### WHAT IS EXPECTED
Check every line of the entries below for the word "Based", then give only the number of lines that have it.

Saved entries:
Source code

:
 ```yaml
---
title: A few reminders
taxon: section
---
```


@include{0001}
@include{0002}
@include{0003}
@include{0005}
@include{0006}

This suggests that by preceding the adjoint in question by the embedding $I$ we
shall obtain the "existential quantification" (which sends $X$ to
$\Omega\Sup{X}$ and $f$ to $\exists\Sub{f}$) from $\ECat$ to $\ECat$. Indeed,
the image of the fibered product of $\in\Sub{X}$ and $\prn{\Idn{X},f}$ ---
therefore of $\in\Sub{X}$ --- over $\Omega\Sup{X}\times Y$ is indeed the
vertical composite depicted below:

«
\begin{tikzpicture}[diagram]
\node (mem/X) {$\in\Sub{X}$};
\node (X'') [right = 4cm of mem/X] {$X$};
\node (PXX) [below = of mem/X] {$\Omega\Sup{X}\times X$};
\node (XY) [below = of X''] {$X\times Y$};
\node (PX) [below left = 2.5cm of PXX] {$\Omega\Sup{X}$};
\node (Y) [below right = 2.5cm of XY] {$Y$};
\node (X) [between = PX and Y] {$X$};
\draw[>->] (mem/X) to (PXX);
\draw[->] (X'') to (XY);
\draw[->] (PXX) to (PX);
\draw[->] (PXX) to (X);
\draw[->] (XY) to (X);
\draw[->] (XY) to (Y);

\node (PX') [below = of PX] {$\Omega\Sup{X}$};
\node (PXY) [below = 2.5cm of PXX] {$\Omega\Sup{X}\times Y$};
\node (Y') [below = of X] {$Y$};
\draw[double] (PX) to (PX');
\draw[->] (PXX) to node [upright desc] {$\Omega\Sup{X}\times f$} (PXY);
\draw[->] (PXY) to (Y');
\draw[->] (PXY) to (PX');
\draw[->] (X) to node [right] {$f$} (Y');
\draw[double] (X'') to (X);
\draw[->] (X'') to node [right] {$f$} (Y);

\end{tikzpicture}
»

==

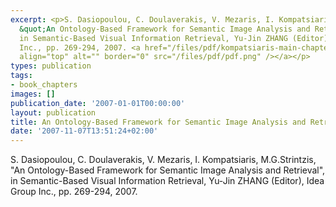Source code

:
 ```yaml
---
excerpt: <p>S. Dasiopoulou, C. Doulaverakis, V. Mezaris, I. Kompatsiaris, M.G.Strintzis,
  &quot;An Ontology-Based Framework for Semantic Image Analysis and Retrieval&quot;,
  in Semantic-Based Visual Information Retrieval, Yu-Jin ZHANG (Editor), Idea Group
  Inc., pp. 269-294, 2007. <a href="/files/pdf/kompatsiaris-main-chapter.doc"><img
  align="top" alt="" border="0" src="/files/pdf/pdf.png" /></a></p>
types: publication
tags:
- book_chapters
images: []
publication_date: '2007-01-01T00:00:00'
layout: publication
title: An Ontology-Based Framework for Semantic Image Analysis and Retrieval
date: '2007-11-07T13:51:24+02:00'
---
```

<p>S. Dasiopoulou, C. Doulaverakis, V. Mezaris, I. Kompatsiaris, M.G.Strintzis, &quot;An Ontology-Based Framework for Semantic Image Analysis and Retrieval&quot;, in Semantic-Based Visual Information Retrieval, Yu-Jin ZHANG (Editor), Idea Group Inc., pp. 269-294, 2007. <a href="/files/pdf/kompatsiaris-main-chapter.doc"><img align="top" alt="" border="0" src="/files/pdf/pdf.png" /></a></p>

--

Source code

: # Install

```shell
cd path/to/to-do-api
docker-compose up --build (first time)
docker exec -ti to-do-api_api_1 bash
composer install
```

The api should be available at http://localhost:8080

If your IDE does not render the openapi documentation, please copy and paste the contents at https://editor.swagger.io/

### RESULT OF THIS TASK
4